Wells Fargo began cross-selling all services including credit cards, mortgages, and treasury management. They persuaded each retail customer to buy an average of six products, roughly twice the level of the previous decade. It was an aggressive sales culture with daily mandatory quotas, and employees began reporting that sales goals were unrealistic and unobtainable. A former New Jersey employee called an ethics hotline and sent an email to human resources in 2013, flagging unethical sales activities he was being instructed to do, and was subsequently terminated. There were deficiencies with a decentralized organization resulting in constrained corporate control. The local business units would address any issues only locally. For instance, if something was wrong, the chief risk officer in the retail bank would report it to the head of the retail bank only and they would handle the issue. It would never reach the corporate level.
In 2016, the Wells Fargo account fraud scandal came to light, and they announced that a $185 million fine would be paid to federal regulators and the city of Los Angeles to settle allegations that their employees had created millions of fake financial accounts for customers in order to get bonuses. Over five thousand employees were dismissed due to their conduct over a span of five years that lead to the $185 million payout. The conduct dated back to at least 2011 and involved more than 1.5 million checking and savings accounts and about 500,000 credit card accounts, with many customers getting hit with unexpected fees, according to federal officials. The year before the scandal came to light, the company made $20 billion.

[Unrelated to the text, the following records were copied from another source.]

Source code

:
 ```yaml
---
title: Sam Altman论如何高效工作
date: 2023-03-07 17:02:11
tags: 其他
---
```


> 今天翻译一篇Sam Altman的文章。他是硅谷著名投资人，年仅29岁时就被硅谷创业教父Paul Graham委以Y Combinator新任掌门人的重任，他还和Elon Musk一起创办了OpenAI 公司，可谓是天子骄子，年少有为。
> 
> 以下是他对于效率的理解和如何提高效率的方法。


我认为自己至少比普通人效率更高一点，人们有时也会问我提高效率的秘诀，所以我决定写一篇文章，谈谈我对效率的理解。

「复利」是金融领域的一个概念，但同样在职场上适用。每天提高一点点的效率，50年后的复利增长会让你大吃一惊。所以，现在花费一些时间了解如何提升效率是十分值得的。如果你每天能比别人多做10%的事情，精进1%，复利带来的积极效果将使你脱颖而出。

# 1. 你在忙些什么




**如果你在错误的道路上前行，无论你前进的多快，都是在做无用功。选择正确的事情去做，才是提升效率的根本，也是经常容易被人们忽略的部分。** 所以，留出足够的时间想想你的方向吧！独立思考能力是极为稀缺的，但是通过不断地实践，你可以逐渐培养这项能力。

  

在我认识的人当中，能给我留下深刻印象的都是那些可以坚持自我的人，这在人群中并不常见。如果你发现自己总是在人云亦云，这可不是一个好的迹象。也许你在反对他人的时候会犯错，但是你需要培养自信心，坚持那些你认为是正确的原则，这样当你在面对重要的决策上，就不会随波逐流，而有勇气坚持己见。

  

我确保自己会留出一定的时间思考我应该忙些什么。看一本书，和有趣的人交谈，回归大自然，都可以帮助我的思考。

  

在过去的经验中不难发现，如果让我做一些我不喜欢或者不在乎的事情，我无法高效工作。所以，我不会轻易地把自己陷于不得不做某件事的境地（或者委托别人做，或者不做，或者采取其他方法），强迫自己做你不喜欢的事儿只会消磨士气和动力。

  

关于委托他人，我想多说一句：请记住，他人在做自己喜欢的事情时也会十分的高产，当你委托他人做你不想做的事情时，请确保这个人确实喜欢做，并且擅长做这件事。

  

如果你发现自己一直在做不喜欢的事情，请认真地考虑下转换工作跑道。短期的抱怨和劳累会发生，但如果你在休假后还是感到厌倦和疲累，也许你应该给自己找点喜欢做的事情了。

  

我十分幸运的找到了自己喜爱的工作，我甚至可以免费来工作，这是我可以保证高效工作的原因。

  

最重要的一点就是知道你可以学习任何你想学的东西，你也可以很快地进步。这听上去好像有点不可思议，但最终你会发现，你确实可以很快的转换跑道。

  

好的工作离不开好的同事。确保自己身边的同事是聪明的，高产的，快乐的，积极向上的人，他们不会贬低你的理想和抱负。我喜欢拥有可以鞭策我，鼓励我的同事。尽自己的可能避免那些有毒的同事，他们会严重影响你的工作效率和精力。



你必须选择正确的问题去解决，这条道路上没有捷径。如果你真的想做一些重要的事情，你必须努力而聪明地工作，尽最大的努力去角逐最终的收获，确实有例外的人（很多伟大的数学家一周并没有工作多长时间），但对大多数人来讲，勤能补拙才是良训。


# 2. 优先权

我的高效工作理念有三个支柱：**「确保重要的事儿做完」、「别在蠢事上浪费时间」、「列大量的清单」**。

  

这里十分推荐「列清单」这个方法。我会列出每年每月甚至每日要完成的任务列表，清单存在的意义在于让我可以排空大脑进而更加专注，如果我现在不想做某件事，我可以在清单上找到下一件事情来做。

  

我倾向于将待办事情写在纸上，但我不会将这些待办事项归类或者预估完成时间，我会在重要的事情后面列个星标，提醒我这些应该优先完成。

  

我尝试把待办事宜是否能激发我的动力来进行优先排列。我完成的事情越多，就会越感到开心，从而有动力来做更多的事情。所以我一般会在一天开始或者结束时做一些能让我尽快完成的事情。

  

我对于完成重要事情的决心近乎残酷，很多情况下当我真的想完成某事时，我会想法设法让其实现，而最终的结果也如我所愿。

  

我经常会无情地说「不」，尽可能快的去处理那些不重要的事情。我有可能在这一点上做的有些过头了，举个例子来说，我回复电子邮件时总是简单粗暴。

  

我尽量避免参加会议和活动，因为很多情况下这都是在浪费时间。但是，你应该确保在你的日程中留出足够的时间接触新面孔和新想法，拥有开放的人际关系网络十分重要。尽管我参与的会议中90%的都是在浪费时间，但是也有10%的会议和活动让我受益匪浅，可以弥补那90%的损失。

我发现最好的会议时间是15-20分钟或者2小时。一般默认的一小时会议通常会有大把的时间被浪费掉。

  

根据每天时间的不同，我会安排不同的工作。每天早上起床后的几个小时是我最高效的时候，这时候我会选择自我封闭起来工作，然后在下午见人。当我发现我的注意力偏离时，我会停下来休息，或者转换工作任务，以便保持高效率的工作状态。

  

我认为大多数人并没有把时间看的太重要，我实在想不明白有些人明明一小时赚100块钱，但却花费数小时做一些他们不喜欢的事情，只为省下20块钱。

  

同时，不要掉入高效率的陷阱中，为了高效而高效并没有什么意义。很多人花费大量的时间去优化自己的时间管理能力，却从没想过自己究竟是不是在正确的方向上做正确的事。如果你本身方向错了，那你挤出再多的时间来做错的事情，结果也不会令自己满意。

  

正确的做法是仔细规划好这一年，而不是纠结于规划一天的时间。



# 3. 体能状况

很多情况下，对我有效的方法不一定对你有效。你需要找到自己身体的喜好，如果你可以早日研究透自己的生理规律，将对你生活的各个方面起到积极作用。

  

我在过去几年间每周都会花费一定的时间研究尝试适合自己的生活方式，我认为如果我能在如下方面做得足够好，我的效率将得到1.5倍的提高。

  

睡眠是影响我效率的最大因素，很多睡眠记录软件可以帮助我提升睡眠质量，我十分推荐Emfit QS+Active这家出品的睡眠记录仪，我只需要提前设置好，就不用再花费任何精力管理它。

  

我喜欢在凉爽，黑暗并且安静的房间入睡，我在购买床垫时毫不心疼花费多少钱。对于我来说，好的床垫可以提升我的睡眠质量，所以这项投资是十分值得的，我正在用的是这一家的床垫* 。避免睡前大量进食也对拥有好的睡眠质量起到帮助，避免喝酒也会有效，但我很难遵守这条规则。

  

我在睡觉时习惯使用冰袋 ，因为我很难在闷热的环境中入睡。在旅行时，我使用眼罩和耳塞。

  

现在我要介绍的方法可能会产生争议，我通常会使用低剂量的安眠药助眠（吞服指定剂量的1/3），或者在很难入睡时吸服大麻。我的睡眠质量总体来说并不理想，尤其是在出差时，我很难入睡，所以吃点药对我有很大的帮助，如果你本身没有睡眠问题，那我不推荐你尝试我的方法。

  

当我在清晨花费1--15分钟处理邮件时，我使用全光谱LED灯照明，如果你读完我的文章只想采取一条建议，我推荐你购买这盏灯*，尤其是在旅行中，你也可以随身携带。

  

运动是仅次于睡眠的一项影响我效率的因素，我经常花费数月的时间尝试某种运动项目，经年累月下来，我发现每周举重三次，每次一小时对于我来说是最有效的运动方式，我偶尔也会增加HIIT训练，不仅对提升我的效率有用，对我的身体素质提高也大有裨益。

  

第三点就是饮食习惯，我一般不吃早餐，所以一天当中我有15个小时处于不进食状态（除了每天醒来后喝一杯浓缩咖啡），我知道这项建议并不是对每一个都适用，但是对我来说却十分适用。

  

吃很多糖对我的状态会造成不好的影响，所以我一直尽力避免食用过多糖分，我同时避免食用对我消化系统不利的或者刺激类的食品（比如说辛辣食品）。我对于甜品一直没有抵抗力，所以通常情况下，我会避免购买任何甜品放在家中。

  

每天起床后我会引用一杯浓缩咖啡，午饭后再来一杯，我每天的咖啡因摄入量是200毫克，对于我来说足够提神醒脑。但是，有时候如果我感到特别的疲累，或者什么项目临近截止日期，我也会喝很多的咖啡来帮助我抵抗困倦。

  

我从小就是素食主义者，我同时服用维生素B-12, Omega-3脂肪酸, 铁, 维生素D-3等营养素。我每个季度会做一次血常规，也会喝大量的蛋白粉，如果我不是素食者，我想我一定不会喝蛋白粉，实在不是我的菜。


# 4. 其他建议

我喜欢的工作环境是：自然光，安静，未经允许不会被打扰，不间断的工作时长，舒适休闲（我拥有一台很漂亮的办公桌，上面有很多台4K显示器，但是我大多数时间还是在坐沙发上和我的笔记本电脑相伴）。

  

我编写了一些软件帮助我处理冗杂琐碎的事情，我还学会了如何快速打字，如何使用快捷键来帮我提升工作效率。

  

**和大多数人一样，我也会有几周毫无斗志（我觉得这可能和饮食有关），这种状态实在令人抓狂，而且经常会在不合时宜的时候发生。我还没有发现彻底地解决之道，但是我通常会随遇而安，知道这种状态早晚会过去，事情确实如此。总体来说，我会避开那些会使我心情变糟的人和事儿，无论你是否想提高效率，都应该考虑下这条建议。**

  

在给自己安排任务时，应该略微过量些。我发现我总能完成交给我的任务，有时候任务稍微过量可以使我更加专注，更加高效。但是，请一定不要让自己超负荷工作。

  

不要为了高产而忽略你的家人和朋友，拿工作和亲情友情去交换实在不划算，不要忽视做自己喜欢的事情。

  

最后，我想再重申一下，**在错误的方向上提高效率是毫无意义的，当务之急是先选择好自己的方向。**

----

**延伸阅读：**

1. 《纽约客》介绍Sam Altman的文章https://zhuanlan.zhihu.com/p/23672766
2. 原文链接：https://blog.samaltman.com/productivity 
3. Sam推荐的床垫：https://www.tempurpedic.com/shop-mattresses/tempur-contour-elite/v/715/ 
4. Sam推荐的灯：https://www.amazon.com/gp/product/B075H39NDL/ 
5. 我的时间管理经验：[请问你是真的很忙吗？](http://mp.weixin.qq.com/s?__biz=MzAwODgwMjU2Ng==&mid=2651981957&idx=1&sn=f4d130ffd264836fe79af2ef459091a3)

Wells Fargo reconfigured incentives at the branch level to emphasize customer service instead of cross-selling metrics, and product sales goals were eliminated. The company also developed new procedures for verifying account openings and introduced additional training and control mechanisms to prevent violations. They also now spend more money on compliance. A third party helped them design a short survey for employees to determine needs and address issues. Senior leadership now visits local branches to interact with team members and address any needs. Now, if something happens at the local branch level, the chief risk officer reports to the corporate chief risk officer as well.
Appropriate training of relevant individuals can help them to identify what is causing lower sales and then recommend a solution. Wells Fargo bred a culture of unethical behavior, setting unrealistic sales goals for its employees and encouraging them to game the system in order to keep their jobs. That is why training, compensation management, and career development are all important in preventing these types of situations.